Several revelations surfaced. More industry pros are worrying about the level of sublease office space on the market. Also, looking to the future, Mark Beffort, managing partner at Grubb & Ellis/Levy Beffort, has been hired by the city to acquire land for the long-term “Core to Shore” project development south of downtown.
Ben Johnson: First and foremost, there is a lot of attention on Devon Energy’s new corporate tower. Is that the most important dynamic happening now with OKC’s office market? Or is there something else?
Mark Beffort: Obviously Devon is the story for downtown and will be for the next five years. But if you want to talk about possible change, Chesapeake Energy has probably been the best corporate citizen that we’ve had over the last five years. And they’ve had a dramatic impact on the real estate market and the suburban market, not just in the 63 rd Street and Western area (where the company recently completed a new headquarters campus) but outside that.
The thing that scares me the most is natural gas prices. If the current pricing of $3.60-3.80 [per million btu] continues, which I believe it will, over the next six to nine months, there is going to be a lot of change and I’m not sure it will be for the better.
From a positive standpoint, we still have activity but not as much as we’ve had. I don’t see rental rates decreasing significantly unless we have a large unforeseen happening. Occupancies will continue to hover where they are for the next two to three years. I also don’t think we’ll see a lot of new construction in office.
Ford Price: The one thing I might add as relates to the oil and gas sector is president Obama's proposed budget where he’s proposing to get rid of intangible drilling cost and depletion allowance for independents. I’ve talked to my friends in the oil and gas business and they’re pretty scared about it. They don’t think all of it is going to go through but they are real nervous that some of it could go through and negatively impact on the economics of drilling.
I don’t think it’s an overstatement to say that the Obama administration is pretty hostile to the oil and gas industry at this point, and if it goes through as written, that’s a bad day for the oil and gas business and therefore for Oklahoma City and for our office market.

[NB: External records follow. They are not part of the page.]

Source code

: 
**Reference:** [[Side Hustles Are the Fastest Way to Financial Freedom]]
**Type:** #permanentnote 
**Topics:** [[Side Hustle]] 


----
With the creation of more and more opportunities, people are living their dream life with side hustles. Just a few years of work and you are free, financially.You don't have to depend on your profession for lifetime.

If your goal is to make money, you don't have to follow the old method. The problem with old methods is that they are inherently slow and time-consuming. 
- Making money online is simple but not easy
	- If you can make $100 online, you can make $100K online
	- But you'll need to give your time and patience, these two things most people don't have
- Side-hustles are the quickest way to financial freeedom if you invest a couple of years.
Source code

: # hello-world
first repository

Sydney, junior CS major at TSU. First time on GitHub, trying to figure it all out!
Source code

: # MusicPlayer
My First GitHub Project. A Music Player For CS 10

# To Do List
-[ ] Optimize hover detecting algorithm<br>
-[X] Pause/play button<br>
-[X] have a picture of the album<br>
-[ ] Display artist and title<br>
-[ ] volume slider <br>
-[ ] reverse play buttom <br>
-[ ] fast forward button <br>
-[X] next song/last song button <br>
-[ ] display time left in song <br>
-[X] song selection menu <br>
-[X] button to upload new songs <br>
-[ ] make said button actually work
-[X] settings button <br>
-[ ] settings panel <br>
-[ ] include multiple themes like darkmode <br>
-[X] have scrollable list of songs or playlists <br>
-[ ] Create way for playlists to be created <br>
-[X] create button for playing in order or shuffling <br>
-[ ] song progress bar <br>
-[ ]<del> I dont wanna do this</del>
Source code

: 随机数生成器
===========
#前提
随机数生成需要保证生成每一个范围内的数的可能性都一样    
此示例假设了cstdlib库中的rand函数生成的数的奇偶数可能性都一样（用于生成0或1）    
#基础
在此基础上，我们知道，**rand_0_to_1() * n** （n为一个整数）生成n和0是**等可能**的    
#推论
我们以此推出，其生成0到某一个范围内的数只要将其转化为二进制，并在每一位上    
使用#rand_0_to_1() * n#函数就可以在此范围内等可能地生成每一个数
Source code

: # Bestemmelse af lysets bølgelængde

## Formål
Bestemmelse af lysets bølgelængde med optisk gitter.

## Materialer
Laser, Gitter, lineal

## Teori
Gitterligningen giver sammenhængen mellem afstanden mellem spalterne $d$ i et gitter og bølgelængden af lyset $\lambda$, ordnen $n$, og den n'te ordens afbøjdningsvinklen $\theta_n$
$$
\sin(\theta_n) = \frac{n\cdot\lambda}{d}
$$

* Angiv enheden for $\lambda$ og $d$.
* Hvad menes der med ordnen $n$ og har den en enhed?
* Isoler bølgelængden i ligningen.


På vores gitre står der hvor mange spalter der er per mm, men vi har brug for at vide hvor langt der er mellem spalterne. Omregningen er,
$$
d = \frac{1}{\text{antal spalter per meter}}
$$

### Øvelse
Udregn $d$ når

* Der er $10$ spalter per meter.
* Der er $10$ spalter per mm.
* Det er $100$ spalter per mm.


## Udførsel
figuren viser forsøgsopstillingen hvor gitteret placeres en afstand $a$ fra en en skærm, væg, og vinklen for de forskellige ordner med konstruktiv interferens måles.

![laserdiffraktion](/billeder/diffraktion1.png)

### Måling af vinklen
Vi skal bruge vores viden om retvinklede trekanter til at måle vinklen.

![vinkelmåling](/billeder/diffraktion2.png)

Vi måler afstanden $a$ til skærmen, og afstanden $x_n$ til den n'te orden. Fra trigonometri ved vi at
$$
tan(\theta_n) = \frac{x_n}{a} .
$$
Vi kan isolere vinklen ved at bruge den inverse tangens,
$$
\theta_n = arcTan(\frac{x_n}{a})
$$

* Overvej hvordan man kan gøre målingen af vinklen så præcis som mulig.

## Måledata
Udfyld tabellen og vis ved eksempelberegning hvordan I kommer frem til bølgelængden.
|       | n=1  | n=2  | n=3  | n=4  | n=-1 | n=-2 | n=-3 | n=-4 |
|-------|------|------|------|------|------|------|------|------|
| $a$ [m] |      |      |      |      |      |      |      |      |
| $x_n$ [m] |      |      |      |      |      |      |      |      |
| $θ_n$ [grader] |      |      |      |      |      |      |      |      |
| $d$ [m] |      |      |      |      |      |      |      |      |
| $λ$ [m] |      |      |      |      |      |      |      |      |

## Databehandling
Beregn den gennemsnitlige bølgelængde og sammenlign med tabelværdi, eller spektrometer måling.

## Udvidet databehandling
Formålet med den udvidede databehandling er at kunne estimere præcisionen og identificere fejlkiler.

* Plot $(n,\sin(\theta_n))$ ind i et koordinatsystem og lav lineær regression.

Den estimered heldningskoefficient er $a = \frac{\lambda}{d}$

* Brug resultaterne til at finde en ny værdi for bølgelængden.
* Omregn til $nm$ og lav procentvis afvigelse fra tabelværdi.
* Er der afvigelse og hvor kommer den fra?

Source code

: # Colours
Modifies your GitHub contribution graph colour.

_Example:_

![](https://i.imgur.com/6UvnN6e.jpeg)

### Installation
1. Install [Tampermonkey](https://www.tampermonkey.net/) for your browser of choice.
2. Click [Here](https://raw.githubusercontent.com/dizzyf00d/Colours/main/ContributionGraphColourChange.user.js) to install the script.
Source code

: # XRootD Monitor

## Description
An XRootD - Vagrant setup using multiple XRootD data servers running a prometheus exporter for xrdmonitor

Bob Sullivan: In the office market there is a lot of sublease space out there and I’m not sure it is all being reported. As those leases roll over and that all comes onto the market, we could see a significant increase in vacancies over the next 12 months. I really do see a softening in the market. People want to make commitments for the shortest time possible for the least amount of space as possible. It’s all that unknown that we’re seeing out there, all of the new policies and new regulations.

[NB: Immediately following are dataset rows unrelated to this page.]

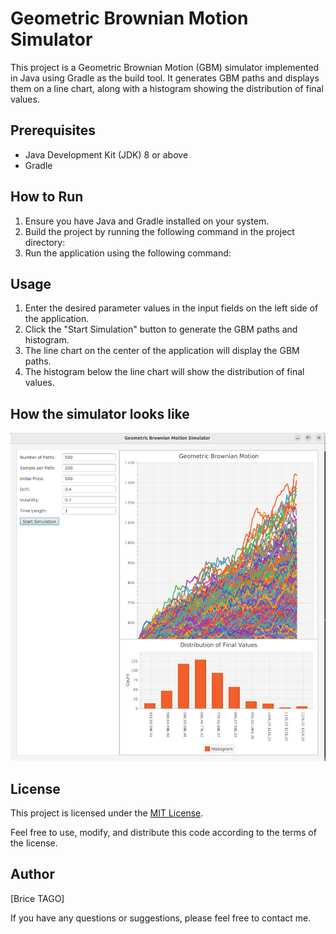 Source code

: # Geometric Brownian Motion Simulator

This project is a Geometric Brownian Motion (GBM) simulator implemented in Java using Gradle as the build tool. It generates GBM paths and displays them on a line chart, along with a histogram showing the distribution of final values.

## Prerequisites

- Java Development Kit (JDK) 8 or above
- Gradle

## How to Run

1. Ensure you have Java and Gradle installed on your system.
2. Build the project by running the following command in the project directory:
3. Run the application using the following command:


## Usage

1. Enter the desired parameter values in the input fields on the left side of the application.
2. Click the "Start Simulation" button to generate the GBM paths and histogram.
3. The line chart on the center of the application will display the GBM paths.
4. The histogram below the line chart will show the distribution of final values.

## How the simulator looks like

![Image Description](./simulator.png)
## License

This project is licensed under the [MIT License](LICENSE).

Feel free to use, modify, and distribute this code according to the terms of the license.

## Author

[Brice TAGO]

If you have any questions or suggestions, please feel free to contact me.

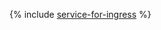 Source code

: {% include [service-for-ingress](../../_includes/managed-kubernetes/alb-ref/service-for-ingress.md) %} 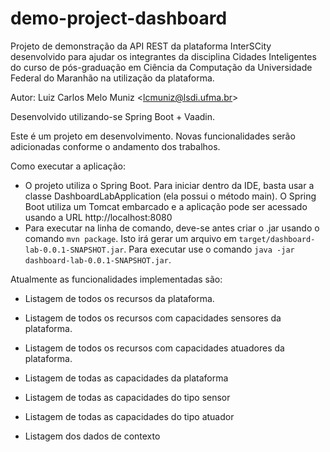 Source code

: # demo-project-dashboard

Projeto de demonstração da API REST da plataforma InterSCity desenvolvido para ajudar os integrantes da disciplina 
Cidades Inteligentes do curso de pós-graduação em Ciência da Computação da Universidade Federal do Maranhão
na utilização da plataforma.

Autor: Luiz Carlos Melo Muniz &lt;lcmuniz@lsdi.ufma.br>

Desenvolvido utilizando-se Spring Boot + Vaadin.

Este é um projeto em desenvolvimento. Novas funcionalidades serão adicionadas conforme o andamento dos trabalhos.

Como executar a aplicação:
  - O projeto utiliza o Spring Boot. Para iniciar dentro da IDE, basta usar a classe DashboardLabApplication
  (ela possui o método main). O Spring Boot utiliza um Tomcat embarcado e a aplicação pode ser
  acessado usando a URL http://localhost:8080
  - Para executar na linha de comando, deve-se antes criar o .jar usando o comando
  `mvn package`. Isto irá gerar um arquivo em `target/dashboard-lab-0.0.1-SNAPSHOT.jar`.
  Para executar use o comando `java -jar dashboard-lab-0.0.1-SNAPSHOT.jar`.
  

Atualmente as funcionalidades implementadas são:

* Listagem de todos os recursos da plataforma.

* Listagem de todos os recursos com capacidades sensores da plataforma.

* Listagem de todos os recursos com capacidades atuadores da plataforma.

* Listagem de todas as capacidades da plataforma

* Listagem de todas as capacidades do tipo sensor

* Listagem de todas as capacidades do tipo atuador

* Listagem dos dados de contexto
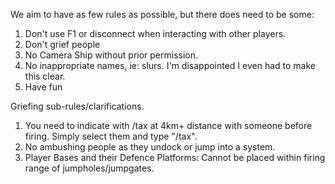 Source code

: We aim to have as few rules as possible, but there does need to be some:
1. Don't use F1 or disconnect when interacting with other players.
2. Don't grief people
3. No Camera Ship without prior permission.
4. No inappropriate names, ie: slurs. I'm disappointed I even had to make this clear.
5. Have fun

Griefing sub-rules/clarifications.
1. You need to indicate with /tax at 4km+ distance with someone before firing. Simply select them and type "/tax".
2. No ambushing people as they undock or jump into a system.
3. Player Bases and their Defence Platforms: Cannot be placed within firing range of jumpholes/jumpgates. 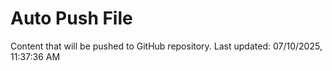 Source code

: # Auto Push File

Content that will be pushed to GitHub repository.
Last updated: 07/10/2025, 11:37:36 AM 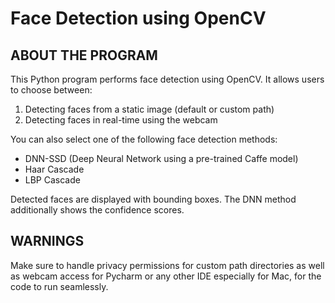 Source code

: 
Face Detection using OpenCV
===============================

ABOUT THE PROGRAM
---------------------
This Python program performs face detection using OpenCV. It allows users to choose between:

1. Detecting faces from a static image (default or custom path)
2. Detecting faces in real-time using the webcam

You can also select one of the following face detection methods:
- DNN-SSD (Deep Neural Network using a pre-trained Caffe model) 
- Haar Cascade 
- LBP Cascade 

Detected faces are displayed with bounding boxes. The DNN method additionally shows the confidence scores.

WARNINGS
---------

Make sure to handle privacy permissions for custom path directories as well as webcam access for Pycharm or any other IDE especially for Mac, for the code to run seamlessly.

Tim Strange: There is the sublease and there is the shadow sublease. We’ve been approached by several tenants saying ‘Help us renegotiate our lease, and go to the landlord and see if they will cut back our space or length of our term.’ Landlords are taking a very hard line as far as I can tell now. So that’s forcing some of these companies to make really hard decisions. Do they gut it out at a rent they probably can’t afford to pay or do they try to sublease some of their space. In some cases they are sitting on a third or half more space than they need today. I don’t think we’ve seen that play out yet. Have many of your tenants approached you?
Michael Laird: Do you think the landlords can hold that position for an extended period?
Sullivan: As soon as the leases expire then all of this space comes on the market, but until that happens they [landlords] have no reason to take a softer line.
Chuck Wiggin: How big do you think this sublease overhang is? I’m not sure the numbers are big.
Sullivan: We have a lot of sublease space available that I’m just not sure is being reported.
Beffort: Michael, we take a very proactive approach and if we have an ability to rework a tenant’s lease we’ll do it. Part of the problem we have is all of our properties have long-term capital commitments and you can’t terminate a lease without approval. What you do is try to find somebody to back fill the space. The owners don’t care a bout the TI requirements, they care about the revenue stream. They look at it as their asset and they want to maintain that cashflow. They are much more intent today on looking at the financials than they ever have been.
We do see little things with tenant movements where some tenants are downsizing while we are finding others to move into that space. So that makes me optimistic.
Strange: So you’re not losing ground, you’re gaining slightly or at least staying even.
Wiggin: We’re seeing almost every lease rollover that we’re working on involves some kind of rent bump. We can talk about he possibility of rents softening, but I’m not seeing it. As long as occupancy holds up we may get through this without a whole lot of damage.
Beffort: I concur with you. So many of our rents were structured in the $13 to $16 range and as they roll over the market is not bad enough to lower it. I am seeing some shorter terms, maybe from seven or 10 years to one, three or five year deals, but we’re not seeing any decline in rents.
Price: This time around you’ve got owners that are much better capitalized. You just don’t have the leverage you did the last time around. I don’t see mass foreclosures or anything approaching what we went through before.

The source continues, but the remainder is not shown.